Section nine – Machine Dreams – demonstrates the development of AI, its effects on society, and the connection between AI and human intellect. The researchers try to answer the question if people should accept difficulties related to AI. AI, nowadays, is present in many facets of our everyday lives, and people are likely to need to understand its functions, and what it implies. The section reveals the influence of logical thinking and technology on human perceptions of their own distinctiveness compared to robots. AI impacts human beings’ ability to control things and the way people view themselves and maintain their sense of uniqueness even as AI improves.
Section ten starts with a playful title – Let’s Fool That Stupid AI. It focuses on ‘adversarial attacks’ (p. 268) on text-processing AI systems. The methods lead AI systems to make poor decisions or assessments. It provides readers with lessons to take away from researching these techniques and their impact on text-processing AI by using a chess game to illustrate these restrictions. Even while AI is quite skilled at the game of chess, it is not perfect. ‘Leela Chess Zero (Lc0)’ (p. 279) played Stockfish 10 in a game, but Lc0 couldn’t win despite appearing to have the advantage. This occurred as a result of Lc0’s inability to anticipate the implications of its actions; it could only recognise patterns. This demonstrates how AI struggles to comprehend ideas and concepts from the actual world.
The book AI – Limits and Prospects of Artificial Intelligence stands out for its all-encompassing approach compared to other books on this subject. This book provides a comprehensive analysis of AI, addressing its technological, ethical and societal facets; how AI influences human decisions and its risk assessment. Unlike this current book, Charles Jennings’ Artificial Intelligence: The Rise of the Lightspeed Learners only focuses on highlighting unexpected developments in the realm of AI. Simon Chesterman’s We, the Robots?: Regulating Artificial Intelligence and the Limits of the Law takes a more targeted approach and goes further into the legal and regulatory issues associated with AI.

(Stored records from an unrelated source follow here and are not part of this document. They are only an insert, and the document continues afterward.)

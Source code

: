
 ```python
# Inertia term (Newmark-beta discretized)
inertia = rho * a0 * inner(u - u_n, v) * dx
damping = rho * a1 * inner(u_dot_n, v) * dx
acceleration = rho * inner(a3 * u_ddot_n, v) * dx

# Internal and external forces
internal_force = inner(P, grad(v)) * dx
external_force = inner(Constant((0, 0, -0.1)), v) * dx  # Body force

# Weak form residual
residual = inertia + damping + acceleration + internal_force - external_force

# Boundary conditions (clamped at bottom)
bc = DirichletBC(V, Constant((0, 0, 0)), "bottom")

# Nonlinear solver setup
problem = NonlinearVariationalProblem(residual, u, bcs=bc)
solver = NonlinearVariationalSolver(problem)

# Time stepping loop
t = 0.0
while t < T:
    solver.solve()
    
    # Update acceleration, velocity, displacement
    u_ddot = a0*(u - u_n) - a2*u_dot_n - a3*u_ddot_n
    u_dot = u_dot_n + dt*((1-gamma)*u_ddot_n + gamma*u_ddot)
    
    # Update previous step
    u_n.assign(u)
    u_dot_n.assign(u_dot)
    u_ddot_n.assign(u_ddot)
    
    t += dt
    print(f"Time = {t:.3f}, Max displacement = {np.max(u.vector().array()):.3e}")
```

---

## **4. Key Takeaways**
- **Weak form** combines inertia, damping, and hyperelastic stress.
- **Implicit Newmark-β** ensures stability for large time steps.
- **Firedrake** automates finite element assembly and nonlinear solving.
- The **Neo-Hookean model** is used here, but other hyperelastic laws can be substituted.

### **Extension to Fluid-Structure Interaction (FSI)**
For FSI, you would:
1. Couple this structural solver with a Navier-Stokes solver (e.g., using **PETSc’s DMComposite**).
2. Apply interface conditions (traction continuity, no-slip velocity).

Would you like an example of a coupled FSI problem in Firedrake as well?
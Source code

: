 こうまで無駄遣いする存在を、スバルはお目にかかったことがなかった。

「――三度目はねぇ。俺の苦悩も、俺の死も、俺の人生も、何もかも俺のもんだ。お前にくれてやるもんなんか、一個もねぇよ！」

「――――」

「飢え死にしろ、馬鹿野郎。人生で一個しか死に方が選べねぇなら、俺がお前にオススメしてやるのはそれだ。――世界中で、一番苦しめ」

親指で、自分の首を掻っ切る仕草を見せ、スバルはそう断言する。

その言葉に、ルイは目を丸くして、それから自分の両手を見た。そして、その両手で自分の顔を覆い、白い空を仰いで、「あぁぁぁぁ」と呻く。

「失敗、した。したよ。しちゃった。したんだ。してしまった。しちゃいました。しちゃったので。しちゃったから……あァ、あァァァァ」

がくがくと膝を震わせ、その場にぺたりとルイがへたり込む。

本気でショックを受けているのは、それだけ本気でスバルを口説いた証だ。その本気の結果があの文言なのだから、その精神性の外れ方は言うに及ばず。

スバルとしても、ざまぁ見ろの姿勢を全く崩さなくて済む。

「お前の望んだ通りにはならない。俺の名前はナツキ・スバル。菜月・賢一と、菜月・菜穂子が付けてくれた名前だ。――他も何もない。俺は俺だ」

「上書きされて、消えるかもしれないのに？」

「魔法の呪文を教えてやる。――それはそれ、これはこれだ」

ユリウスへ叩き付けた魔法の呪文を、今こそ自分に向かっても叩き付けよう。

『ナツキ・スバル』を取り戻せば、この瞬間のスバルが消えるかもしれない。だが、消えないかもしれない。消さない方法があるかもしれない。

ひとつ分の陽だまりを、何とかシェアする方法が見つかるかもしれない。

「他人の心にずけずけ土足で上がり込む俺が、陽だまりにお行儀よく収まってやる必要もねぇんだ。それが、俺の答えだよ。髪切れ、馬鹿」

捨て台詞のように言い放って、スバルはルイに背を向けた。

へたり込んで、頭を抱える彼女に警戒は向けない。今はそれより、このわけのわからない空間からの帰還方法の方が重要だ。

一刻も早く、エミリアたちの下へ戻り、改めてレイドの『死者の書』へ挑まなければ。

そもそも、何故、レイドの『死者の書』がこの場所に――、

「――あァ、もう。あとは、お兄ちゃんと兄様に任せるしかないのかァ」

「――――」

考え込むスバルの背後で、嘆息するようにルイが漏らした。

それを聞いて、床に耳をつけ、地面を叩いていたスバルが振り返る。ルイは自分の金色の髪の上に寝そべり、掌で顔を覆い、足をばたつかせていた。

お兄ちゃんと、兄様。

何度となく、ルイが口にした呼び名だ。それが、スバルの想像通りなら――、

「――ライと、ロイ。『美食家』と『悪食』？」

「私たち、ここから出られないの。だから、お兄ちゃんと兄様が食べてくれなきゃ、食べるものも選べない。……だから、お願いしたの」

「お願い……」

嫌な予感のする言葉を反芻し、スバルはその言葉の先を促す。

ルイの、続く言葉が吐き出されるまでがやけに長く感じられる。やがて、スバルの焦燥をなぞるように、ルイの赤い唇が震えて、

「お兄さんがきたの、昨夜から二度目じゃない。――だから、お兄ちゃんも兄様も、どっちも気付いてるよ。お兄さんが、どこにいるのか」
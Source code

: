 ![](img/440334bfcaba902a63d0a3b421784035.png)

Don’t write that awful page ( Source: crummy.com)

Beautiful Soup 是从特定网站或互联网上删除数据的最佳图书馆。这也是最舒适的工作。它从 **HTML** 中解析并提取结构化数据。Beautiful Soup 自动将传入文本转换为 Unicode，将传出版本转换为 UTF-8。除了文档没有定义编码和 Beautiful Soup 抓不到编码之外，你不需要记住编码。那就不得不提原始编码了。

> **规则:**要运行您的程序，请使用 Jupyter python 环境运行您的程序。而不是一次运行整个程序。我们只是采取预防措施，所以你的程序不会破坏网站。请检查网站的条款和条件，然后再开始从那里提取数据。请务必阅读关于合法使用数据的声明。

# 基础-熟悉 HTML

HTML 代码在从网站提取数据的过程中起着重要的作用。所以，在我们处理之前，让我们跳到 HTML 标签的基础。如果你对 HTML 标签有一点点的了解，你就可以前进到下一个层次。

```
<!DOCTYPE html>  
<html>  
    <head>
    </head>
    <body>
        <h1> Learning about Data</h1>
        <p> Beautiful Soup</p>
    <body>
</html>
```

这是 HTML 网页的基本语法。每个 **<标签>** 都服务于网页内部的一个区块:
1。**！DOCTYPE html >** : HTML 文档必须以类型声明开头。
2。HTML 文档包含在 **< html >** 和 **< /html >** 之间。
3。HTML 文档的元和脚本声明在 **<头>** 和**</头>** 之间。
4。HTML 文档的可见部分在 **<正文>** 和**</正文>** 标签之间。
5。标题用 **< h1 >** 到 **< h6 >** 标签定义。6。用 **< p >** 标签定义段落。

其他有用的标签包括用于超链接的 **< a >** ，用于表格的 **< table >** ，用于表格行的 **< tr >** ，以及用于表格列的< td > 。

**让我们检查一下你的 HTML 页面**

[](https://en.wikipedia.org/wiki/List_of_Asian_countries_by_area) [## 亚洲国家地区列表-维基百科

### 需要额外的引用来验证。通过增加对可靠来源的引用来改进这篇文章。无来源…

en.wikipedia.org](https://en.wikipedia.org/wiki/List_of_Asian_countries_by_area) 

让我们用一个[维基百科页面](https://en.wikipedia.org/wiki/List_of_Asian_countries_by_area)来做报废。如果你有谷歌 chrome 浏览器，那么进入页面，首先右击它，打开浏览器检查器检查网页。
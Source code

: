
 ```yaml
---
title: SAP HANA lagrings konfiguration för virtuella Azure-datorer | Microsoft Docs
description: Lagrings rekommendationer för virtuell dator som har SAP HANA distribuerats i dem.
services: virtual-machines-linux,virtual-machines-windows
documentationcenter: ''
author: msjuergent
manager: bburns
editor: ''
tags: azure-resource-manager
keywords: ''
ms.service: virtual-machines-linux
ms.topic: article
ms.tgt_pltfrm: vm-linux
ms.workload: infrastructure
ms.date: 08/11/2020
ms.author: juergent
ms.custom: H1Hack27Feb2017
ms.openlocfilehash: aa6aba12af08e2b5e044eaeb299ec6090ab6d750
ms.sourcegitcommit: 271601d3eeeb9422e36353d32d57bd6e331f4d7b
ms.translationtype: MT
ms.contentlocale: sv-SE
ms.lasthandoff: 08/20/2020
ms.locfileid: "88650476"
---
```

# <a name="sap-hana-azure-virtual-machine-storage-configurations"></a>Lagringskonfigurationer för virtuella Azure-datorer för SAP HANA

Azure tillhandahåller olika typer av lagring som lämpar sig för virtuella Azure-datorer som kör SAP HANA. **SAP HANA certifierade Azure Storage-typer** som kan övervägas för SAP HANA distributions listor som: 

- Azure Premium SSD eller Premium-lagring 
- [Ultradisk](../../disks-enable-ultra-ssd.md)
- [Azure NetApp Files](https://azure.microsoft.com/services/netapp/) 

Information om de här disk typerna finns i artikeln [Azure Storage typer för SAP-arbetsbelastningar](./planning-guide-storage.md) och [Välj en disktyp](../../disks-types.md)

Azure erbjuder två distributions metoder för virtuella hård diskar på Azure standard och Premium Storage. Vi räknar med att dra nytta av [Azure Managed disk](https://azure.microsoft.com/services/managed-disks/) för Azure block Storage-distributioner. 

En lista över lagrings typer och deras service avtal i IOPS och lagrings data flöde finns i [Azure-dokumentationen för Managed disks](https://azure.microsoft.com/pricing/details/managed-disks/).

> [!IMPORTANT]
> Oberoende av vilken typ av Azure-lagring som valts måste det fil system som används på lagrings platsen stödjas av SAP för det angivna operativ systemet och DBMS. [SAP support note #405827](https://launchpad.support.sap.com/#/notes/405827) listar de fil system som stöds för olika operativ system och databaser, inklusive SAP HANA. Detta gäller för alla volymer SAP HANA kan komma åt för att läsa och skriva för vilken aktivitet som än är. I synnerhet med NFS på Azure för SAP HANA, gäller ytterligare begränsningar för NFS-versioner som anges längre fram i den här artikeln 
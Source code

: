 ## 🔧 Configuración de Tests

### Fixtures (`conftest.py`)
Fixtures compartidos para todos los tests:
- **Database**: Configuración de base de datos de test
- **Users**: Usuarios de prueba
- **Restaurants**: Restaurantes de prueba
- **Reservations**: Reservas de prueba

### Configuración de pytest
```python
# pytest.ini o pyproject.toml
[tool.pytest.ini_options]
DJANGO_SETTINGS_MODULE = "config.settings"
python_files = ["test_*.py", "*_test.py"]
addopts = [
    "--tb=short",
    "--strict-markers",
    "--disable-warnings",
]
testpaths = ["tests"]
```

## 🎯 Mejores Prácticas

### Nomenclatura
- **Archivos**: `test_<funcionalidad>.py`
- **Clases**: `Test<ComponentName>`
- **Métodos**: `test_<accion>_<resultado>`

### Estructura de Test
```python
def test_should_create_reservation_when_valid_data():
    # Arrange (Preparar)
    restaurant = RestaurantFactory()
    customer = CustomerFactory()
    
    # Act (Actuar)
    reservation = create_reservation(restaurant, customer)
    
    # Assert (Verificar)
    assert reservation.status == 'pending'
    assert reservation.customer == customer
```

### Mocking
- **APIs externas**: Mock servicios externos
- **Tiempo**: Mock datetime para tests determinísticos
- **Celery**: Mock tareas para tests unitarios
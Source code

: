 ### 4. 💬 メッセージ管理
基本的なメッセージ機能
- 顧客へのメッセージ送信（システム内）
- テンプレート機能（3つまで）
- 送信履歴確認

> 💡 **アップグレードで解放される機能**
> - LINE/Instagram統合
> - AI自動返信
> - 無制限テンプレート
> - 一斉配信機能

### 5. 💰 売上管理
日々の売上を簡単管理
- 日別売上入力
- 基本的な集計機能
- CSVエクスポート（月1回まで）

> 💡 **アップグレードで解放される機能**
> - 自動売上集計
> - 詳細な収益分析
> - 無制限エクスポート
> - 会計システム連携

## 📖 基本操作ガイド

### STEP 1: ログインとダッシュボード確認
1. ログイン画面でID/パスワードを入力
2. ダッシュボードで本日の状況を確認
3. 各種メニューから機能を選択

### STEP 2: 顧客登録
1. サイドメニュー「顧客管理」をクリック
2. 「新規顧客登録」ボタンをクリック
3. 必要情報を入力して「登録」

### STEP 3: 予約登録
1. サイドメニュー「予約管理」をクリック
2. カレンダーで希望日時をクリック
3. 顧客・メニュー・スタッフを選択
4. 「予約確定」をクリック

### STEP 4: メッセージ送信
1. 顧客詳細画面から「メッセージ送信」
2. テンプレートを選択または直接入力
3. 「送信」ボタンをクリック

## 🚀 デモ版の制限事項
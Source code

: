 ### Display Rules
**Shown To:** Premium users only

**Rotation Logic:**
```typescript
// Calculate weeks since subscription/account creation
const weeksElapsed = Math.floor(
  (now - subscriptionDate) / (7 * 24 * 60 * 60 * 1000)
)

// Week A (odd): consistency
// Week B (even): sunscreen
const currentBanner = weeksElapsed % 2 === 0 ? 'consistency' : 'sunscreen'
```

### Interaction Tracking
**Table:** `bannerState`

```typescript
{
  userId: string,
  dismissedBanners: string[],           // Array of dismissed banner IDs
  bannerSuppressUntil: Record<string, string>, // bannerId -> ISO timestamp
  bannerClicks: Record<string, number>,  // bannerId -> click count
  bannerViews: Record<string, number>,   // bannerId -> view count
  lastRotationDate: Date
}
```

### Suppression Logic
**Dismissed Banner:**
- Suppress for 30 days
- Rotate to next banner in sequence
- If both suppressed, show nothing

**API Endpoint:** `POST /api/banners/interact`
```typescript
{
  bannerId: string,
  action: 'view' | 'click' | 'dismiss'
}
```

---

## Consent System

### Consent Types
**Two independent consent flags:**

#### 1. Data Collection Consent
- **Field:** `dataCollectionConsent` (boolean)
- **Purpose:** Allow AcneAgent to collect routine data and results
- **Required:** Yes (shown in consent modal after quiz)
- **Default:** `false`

Yet this current book might have possible limitations. The meteoric rise of AI may lead the book not to delve into detail on some issues in the context of sustainability and may quickly become outdated. The reader’s level of understanding of AI will determine the acceptability of the book. The different writing quality and style within the book might reduce reader engagement. This book may not always keep up with the most recent ethical breakthroughs in AI, at times, it might sway towards theory rather than practical recommendations.
In conclusion, AI – Limits and Prospects of Artificial Intelligence offers a deep understanding of the AI world. AI is not a neutral communication instrument. Rather, AI is influenced by our society and culture, including our values and concepts about communication. The book shows the influence of beliefs, moral, social impacts and concepts on how AI’s communication systems are produced and utilised. It is a valuable resource for those investigating AI and communication. Although beginners in the AI field might find challenges in this book, it still aids readers in understanding AI and how AI affects society by tackling technical challenges, and ethical issues.